I have this dataframe:
type run corrected_episode Reward
0 notsweet 0 0 35.0
1 notsweet 0 100 20.0
2 notsweet 0 200 20.0
3 notsweet 0 300 22.0
4 notsweet 0 400 20.0
I want to create a new column, best_so_far, that has a monotonically increasing value for the corresponding Reward grouped by type, run, and corrected_episode. Easy enough, right? Except the following happens when I try to use groupby and cummax:
foo['best_so_far'] = foo.groupby(['type','run','corrected_episode']).Reward.cummax() yields:
type run corrected_episode Reward best_so_far
0 notsweet 0 0 35.0 35.0
1 notsweet 0 100 20.0 20.0
2 notsweet 0 200 20.0 20.0
3 notsweet 0 300 22.0 22.0
4 notsweet 0 400 20.0 20.0
The "best so far", well, isn't the best. I get the same results if I use foo['best_so_far'] = foo.groupby(['type','run','corrected_episode']).Reward.apply(lambda x: x.cummax())
I know this is possible because I've done this dozens of times with other dataframes, there's just something weird about this one that this simple procedure just doesn't work.
CodePudding user response:
You can try remove corrected_episode
foo['best_so_far'] = foo.groupby(['type','run']).Reward.cummax()
CodePudding user response:
After posting this of course I discovered what happened, but I'm going to share what I did to fix this here because this is the kind of Violation of the Principle of Least Astonishment that pandas is prone to.
The solution was to do this, instead:
foo['best_so_far'] = foo.groupby(['type','run']).Reward.cummax()

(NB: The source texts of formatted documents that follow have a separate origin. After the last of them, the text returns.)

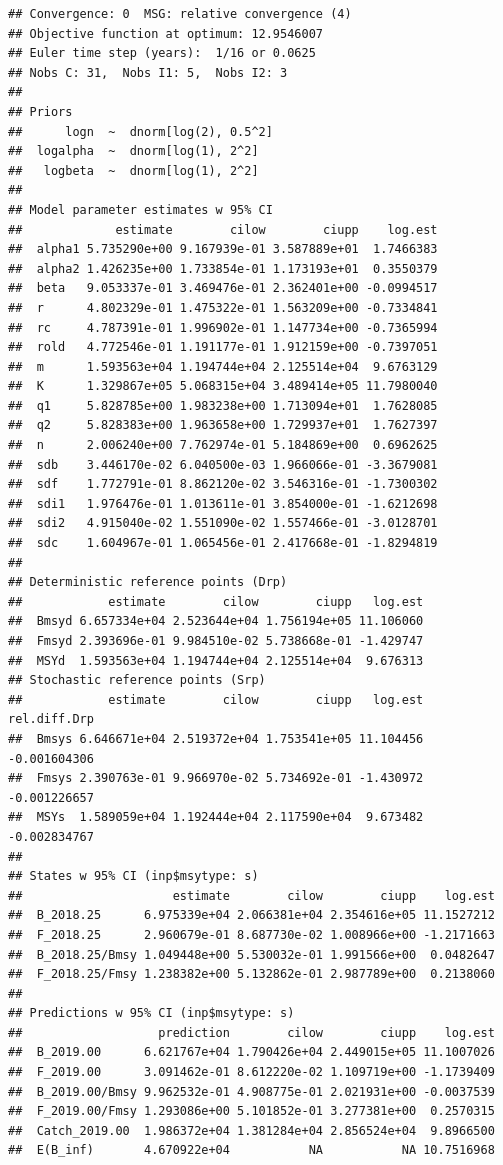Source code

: \documentclass[
]{article}
\begin{document}
\begin{verbatim}
## Convergence: 0  MSG: relative convergence (4)
## Objective function at optimum: 12.9546007
## Euler time step (years):  1/16 or 0.0625
## Nobs C: 31,  Nobs I1: 5,  Nobs I2: 3
## 
## Priors
##      logn  ~  dnorm[log(2), 0.5^2]
##  logalpha  ~  dnorm[log(1), 2^2]
##   logbeta  ~  dnorm[log(1), 2^2]
## 
## Model parameter estimates w 95% CI 
##             estimate        cilow        ciupp    log.est  
##  alpha1 5.735290e+00 9.167939e-01 3.587889e+01  1.7466383  
##  alpha2 1.426235e+00 1.733854e-01 1.173193e+01  0.3550379  
##  beta   9.053337e-01 3.469476e-01 2.362401e+00 -0.0994517  
##  r      4.802329e-01 1.475322e-01 1.563209e+00 -0.7334841  
##  rc     4.787391e-01 1.996902e-01 1.147734e+00 -0.7365994  
##  rold   4.772546e-01 1.191177e-01 1.912159e+00 -0.7397051  
##  m      1.593563e+04 1.194744e+04 2.125514e+04  9.6763129  
##  K      1.329867e+05 5.068315e+04 3.489414e+05 11.7980040  
##  q1     5.828785e+00 1.983238e+00 1.713094e+01  1.7628085  
##  q2     5.828383e+00 1.963658e+00 1.729937e+01  1.7627397  
##  n      2.006240e+00 7.762974e-01 5.184869e+00  0.6962625  
##  sdb    3.446170e-02 6.040500e-03 1.966066e-01 -3.3679081  
##  sdf    1.772791e-01 8.862120e-02 3.546316e-01 -1.7300302  
##  sdi1   1.976476e-01 1.013611e-01 3.854000e-01 -1.6212698  
##  sdi2   4.915040e-02 1.551090e-02 1.557466e-01 -3.0128701  
##  sdc    1.604967e-01 1.065456e-01 2.417668e-01 -1.8294819  
##  
## Deterministic reference points (Drp)
##            estimate        cilow        ciupp   log.est  
##  Bmsyd 6.657334e+04 2.523644e+04 1.756194e+05 11.106060  
##  Fmsyd 2.393696e-01 9.984510e-02 5.738668e-01 -1.429747  
##  MSYd  1.593563e+04 1.194744e+04 2.125514e+04  9.676313  
## Stochastic reference points (Srp)
##            estimate        cilow        ciupp   log.est rel.diff.Drp  
##  Bmsys 6.646671e+04 2.519372e+04 1.753541e+05 11.104456 -0.001604306  
##  Fmsys 2.390763e-01 9.966970e-02 5.734692e-01 -1.430972 -0.001226657  
##  MSYs  1.589059e+04 1.192444e+04 2.117590e+04  9.673482 -0.002834767  
## 
## States w 95% CI (inp$msytype: s)
##                     estimate        cilow        ciupp    log.est  
##  B_2018.25      6.975339e+04 2.066381e+04 2.354616e+05 11.1527212  
##  F_2018.25      2.960679e-01 8.687730e-02 1.008966e+00 -1.2171663  
##  B_2018.25/Bmsy 1.049448e+00 5.530032e-01 1.991566e+00  0.0482647  
##  F_2018.25/Fmsy 1.238382e+00 5.132862e-01 2.987789e+00  0.2138060  
## 
## Predictions w 95% CI (inp$msytype: s)
##                   prediction        cilow        ciupp    log.est  
##  B_2019.00      6.621767e+04 1.790426e+04 2.449015e+05 11.1007026  
##  F_2019.00      3.091462e-01 8.612220e-02 1.109719e+00 -1.1739409  
##  B_2019.00/Bmsy 9.962532e-01 4.908775e-01 2.021931e+00 -0.0037539  
##  F_2019.00/Fmsy 1.293086e+00 5.101852e-01 3.277381e+00  0.2570315  
##  Catch_2019.00  1.986372e+04 1.381284e+04 2.856524e+04  9.8966500  
##  E(B_inf)       4.670922e+04           NA           NA 10.7516968
\end{verbatim}
\end{document}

That is, I over specified the columns by including corrected_episode that had the unintended effect of just executing cummax() for that one element. However, I had originally included corrected_episode to ensure that the order of the rows was correct -- i.e., the dataframe was actually the result of massaging a lot of data (you are seeing a teeny tiny subset), and the order of the data wasn't necessarily sane for the cummax() to work as I envisioned.